SUPPLIED RECORDS:
= = = = =
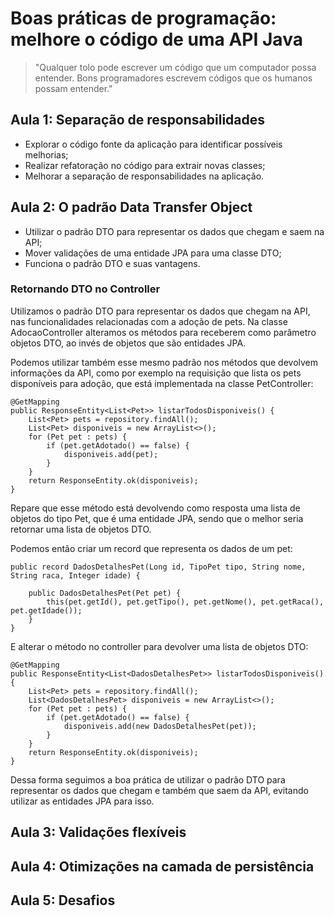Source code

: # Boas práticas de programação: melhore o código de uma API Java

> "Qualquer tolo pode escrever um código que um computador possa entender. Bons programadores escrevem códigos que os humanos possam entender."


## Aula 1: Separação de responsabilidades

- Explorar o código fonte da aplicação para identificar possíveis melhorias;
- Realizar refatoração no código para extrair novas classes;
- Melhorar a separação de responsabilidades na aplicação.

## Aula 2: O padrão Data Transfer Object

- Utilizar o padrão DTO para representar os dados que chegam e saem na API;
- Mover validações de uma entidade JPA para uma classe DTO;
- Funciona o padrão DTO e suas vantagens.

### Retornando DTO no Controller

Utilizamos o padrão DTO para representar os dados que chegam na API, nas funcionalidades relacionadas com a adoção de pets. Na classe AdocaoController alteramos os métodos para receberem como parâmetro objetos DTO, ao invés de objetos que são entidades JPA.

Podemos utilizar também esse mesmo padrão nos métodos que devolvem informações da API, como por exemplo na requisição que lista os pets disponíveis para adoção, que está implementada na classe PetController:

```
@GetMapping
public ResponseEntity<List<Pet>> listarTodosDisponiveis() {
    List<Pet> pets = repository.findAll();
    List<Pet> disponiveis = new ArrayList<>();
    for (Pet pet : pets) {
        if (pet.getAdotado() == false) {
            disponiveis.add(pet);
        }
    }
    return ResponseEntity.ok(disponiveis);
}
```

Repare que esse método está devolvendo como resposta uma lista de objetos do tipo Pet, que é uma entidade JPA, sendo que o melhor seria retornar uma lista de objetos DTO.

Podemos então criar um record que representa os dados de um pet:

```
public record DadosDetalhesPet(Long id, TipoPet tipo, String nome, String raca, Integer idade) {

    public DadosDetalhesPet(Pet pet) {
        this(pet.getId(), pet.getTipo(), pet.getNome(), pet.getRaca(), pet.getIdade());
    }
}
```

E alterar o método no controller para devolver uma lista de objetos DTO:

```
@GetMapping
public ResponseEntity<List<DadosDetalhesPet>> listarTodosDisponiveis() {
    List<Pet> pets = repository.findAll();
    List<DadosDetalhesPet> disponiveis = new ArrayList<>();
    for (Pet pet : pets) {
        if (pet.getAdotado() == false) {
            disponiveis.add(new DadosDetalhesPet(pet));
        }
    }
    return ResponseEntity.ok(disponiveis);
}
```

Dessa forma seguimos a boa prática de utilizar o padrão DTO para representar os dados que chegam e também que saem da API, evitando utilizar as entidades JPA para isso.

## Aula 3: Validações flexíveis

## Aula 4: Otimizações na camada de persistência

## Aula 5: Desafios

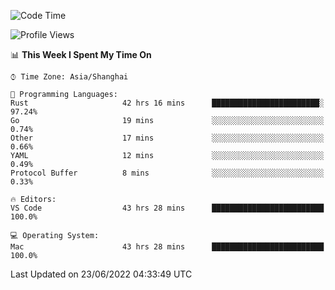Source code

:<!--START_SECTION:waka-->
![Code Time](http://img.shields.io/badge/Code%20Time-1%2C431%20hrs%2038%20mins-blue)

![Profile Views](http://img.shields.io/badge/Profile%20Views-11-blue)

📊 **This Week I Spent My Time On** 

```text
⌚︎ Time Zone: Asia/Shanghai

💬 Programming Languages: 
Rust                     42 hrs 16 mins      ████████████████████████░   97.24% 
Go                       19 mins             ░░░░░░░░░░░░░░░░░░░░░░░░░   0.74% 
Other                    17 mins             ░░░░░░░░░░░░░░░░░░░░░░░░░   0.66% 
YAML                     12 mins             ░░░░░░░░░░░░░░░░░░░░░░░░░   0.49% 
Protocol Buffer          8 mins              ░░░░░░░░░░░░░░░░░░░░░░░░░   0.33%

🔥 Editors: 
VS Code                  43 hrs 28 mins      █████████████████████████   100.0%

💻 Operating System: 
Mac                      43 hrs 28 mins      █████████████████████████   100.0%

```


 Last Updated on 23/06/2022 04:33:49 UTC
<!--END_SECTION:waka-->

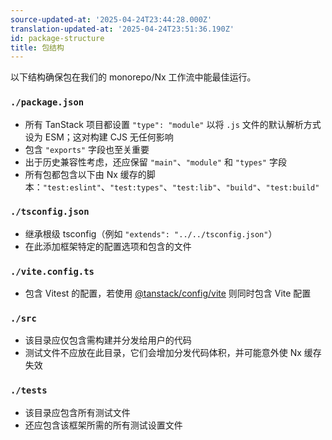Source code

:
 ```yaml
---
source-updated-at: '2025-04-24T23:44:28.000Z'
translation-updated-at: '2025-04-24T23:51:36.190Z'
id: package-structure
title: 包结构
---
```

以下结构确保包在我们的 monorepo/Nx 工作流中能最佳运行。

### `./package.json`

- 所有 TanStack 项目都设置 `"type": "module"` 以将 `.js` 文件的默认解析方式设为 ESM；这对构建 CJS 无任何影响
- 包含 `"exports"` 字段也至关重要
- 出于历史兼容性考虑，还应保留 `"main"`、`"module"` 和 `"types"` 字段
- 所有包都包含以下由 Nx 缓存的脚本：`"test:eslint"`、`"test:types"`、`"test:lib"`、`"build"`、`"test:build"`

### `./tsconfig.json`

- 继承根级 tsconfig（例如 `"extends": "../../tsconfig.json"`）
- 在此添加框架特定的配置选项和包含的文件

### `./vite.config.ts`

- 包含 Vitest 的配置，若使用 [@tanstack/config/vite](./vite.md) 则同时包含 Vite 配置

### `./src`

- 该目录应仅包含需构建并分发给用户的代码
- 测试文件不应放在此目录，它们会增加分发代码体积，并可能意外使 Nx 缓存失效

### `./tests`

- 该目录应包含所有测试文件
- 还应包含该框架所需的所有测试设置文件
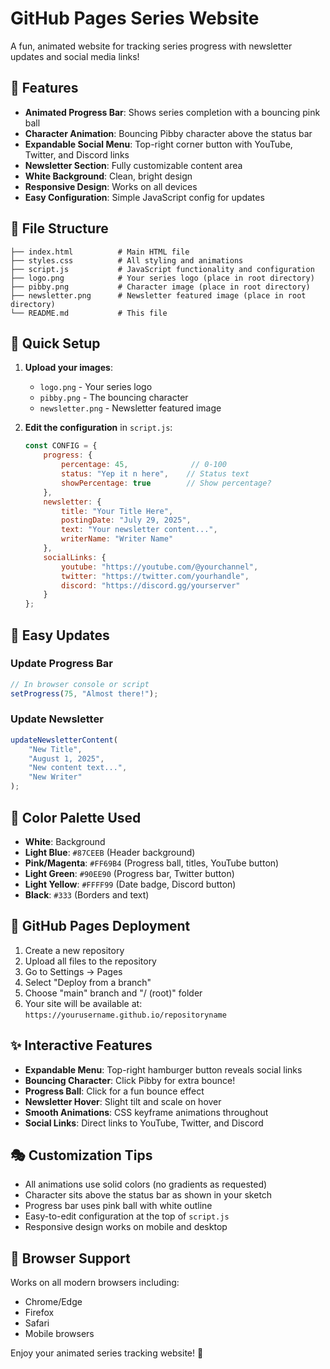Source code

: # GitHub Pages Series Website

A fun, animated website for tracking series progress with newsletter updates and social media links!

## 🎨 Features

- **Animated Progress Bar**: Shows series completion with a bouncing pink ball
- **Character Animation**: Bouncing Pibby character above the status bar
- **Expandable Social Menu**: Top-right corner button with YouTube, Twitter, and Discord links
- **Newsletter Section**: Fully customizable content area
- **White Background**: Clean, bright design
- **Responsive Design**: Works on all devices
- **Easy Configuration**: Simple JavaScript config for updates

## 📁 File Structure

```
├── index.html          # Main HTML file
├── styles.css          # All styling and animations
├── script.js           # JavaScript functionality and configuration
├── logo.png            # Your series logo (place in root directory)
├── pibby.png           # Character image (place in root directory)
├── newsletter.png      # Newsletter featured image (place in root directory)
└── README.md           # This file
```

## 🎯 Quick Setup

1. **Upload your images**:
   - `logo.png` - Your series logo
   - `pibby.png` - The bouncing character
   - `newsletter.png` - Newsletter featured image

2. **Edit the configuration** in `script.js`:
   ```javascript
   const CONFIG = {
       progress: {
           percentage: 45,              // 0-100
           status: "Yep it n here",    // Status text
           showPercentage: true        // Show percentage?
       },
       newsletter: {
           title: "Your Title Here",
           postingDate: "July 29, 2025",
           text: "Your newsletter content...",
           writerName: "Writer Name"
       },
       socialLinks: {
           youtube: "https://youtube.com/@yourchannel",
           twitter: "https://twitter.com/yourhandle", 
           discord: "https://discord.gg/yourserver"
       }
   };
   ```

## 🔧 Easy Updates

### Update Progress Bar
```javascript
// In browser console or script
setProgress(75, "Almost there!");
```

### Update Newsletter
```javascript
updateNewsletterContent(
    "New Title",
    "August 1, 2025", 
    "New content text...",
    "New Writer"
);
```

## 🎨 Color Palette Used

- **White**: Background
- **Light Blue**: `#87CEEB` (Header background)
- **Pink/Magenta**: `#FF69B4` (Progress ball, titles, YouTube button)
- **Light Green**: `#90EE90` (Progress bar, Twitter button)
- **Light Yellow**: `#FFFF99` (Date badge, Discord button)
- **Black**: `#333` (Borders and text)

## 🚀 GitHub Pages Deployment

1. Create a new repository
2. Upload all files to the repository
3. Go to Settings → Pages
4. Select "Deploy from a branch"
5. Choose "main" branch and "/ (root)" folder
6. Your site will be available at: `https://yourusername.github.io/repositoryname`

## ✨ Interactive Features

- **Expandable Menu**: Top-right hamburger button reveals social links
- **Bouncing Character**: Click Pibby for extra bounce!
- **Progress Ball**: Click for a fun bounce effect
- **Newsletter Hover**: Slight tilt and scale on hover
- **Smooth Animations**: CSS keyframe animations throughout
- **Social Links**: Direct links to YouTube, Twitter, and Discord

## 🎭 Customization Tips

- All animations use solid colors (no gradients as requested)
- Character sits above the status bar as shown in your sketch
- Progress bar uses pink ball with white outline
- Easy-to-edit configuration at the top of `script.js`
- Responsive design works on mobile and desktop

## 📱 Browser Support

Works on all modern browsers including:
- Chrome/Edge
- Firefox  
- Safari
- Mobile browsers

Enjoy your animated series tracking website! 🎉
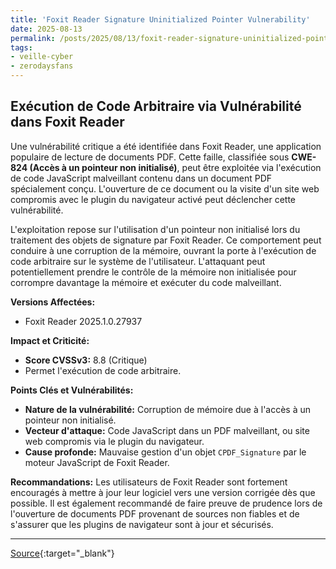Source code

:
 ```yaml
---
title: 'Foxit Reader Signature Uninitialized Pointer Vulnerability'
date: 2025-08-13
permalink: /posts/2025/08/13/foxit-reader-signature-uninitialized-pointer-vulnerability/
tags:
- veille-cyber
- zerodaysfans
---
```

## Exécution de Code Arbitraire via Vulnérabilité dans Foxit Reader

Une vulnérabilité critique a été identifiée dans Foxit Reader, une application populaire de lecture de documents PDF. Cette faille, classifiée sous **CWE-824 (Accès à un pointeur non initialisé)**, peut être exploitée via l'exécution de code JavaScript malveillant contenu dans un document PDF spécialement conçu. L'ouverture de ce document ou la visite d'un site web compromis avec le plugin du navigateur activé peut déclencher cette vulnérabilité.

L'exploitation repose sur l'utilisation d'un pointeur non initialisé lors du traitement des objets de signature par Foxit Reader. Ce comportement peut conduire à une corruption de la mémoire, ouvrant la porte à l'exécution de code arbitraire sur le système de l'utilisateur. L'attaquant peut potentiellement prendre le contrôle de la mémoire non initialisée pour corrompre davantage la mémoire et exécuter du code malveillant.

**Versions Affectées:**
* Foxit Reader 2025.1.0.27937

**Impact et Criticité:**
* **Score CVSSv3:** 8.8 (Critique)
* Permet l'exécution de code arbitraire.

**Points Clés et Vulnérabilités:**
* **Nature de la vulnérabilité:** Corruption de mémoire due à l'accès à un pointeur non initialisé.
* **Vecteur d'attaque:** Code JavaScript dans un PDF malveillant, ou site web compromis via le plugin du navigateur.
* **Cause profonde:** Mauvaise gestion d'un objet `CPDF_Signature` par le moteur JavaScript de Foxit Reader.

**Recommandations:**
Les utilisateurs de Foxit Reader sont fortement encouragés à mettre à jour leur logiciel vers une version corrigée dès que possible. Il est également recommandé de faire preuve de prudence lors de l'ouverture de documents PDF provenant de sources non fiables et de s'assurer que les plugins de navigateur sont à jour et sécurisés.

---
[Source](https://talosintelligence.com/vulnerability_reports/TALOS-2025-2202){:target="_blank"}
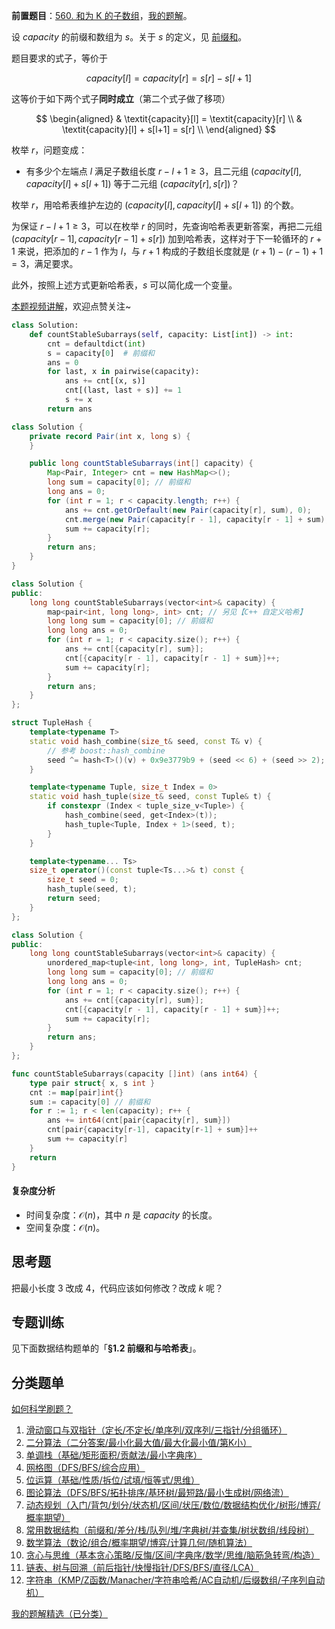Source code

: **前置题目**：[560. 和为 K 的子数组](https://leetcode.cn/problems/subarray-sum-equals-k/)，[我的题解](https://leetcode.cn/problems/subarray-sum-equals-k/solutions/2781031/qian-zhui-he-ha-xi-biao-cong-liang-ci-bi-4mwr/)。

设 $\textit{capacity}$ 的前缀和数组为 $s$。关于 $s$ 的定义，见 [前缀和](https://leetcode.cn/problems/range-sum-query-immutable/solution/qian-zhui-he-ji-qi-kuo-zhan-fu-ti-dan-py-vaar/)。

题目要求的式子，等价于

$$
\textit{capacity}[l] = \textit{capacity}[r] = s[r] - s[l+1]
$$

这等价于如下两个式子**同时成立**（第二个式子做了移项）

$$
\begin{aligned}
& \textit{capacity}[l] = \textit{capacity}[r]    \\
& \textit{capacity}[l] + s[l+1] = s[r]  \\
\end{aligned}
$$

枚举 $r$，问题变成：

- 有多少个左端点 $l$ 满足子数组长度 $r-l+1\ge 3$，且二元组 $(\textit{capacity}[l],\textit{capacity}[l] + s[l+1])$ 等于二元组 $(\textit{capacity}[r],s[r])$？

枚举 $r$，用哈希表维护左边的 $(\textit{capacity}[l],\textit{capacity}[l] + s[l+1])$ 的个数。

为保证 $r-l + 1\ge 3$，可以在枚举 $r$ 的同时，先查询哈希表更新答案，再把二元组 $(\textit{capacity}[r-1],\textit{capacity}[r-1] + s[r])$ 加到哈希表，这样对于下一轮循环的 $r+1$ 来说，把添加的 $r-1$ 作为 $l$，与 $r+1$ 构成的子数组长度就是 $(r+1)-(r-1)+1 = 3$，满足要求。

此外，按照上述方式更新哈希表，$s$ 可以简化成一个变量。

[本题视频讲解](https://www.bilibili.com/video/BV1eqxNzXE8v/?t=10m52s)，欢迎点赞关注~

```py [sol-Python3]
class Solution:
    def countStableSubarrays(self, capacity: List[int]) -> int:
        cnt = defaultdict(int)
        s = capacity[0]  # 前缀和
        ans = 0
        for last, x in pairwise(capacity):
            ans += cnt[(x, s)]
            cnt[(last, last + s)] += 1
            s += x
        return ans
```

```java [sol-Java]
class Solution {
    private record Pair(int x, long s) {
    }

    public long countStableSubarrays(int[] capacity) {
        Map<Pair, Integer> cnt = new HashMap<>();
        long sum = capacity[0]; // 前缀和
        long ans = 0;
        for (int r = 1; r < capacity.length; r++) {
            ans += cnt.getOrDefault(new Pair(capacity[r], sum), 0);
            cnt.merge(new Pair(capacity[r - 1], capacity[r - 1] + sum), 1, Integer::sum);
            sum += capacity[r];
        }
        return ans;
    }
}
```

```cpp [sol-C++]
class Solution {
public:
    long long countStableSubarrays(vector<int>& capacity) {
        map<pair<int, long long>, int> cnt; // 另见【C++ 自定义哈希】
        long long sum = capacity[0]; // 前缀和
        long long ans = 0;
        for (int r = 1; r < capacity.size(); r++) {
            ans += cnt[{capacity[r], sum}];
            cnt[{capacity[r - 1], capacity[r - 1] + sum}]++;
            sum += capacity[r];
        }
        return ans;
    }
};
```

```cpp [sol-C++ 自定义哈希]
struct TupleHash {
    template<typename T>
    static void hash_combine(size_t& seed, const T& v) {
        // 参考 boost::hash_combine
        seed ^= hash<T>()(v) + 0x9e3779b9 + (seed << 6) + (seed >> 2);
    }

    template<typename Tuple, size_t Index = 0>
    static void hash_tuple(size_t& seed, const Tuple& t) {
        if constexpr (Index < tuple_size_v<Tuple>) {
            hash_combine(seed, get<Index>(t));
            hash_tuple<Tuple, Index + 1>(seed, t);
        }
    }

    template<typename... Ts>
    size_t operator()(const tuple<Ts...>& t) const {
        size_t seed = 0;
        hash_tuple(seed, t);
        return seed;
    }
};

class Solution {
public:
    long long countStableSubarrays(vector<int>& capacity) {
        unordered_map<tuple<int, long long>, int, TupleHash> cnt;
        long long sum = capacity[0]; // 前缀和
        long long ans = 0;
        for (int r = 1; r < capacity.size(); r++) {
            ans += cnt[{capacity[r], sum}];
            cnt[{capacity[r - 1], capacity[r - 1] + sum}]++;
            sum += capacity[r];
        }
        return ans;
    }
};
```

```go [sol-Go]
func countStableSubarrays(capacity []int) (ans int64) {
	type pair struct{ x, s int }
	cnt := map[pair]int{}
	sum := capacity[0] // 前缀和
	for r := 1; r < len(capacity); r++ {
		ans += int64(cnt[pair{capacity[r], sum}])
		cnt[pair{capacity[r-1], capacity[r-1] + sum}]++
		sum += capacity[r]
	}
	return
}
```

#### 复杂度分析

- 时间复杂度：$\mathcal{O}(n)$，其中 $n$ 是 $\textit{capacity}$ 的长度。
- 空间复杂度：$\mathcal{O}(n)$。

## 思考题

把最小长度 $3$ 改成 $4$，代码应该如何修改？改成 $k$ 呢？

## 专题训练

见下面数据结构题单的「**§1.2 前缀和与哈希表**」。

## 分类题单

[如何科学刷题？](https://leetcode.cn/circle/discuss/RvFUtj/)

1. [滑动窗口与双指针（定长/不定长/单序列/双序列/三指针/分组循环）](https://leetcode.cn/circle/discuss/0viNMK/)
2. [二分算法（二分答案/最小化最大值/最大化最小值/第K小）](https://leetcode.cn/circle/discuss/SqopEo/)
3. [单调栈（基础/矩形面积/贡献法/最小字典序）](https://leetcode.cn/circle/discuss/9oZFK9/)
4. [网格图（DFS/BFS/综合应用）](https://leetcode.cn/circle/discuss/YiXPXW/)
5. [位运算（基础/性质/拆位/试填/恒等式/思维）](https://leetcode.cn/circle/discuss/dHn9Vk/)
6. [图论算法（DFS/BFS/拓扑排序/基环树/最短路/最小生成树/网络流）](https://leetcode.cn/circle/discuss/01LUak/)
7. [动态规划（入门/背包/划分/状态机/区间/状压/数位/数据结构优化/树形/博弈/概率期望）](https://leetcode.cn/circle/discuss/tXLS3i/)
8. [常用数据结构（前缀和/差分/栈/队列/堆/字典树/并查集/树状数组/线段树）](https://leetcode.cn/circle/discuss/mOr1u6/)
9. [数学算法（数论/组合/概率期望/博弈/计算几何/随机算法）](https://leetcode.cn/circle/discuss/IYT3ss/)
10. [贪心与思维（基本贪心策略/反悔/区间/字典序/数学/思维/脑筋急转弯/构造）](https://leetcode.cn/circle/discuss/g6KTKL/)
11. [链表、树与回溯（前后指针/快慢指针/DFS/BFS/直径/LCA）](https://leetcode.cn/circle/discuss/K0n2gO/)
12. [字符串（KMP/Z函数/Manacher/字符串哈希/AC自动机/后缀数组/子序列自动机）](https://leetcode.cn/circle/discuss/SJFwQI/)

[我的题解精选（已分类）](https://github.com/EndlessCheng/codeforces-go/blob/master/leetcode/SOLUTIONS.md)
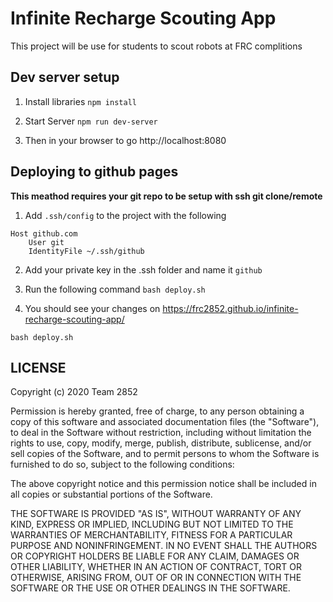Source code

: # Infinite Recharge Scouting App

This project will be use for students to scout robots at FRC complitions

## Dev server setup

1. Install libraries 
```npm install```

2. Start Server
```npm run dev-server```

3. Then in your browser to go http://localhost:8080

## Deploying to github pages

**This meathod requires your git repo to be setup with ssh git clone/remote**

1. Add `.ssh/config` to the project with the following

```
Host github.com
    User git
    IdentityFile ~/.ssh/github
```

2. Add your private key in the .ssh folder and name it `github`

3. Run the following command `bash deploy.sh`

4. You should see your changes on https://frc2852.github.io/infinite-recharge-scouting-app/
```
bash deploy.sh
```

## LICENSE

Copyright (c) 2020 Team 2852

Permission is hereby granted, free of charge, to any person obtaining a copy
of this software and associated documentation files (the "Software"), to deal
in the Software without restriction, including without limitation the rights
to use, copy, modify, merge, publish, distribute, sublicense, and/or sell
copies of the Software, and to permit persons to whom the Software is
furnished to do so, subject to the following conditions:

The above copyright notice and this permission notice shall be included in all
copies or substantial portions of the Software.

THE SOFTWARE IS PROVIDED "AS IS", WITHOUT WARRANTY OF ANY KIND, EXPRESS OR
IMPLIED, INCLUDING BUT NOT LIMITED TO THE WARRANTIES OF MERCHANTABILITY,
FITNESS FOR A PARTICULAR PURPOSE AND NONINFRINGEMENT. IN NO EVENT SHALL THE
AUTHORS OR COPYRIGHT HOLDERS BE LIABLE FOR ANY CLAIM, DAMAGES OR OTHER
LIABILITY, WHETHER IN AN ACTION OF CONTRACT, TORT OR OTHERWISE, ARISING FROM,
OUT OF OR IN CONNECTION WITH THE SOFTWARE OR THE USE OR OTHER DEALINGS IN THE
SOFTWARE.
= = = = =
Where the string "merge" shows up in the listing above, copy the line that holds it.

TASK RESULT:
            cnt.merge(new Pair(capacity[r - 1], capacity[r - 1] + sum), 1, Integer::sum);
to use, copy, modify, merge, publish, distribute, sublicense, and/or sell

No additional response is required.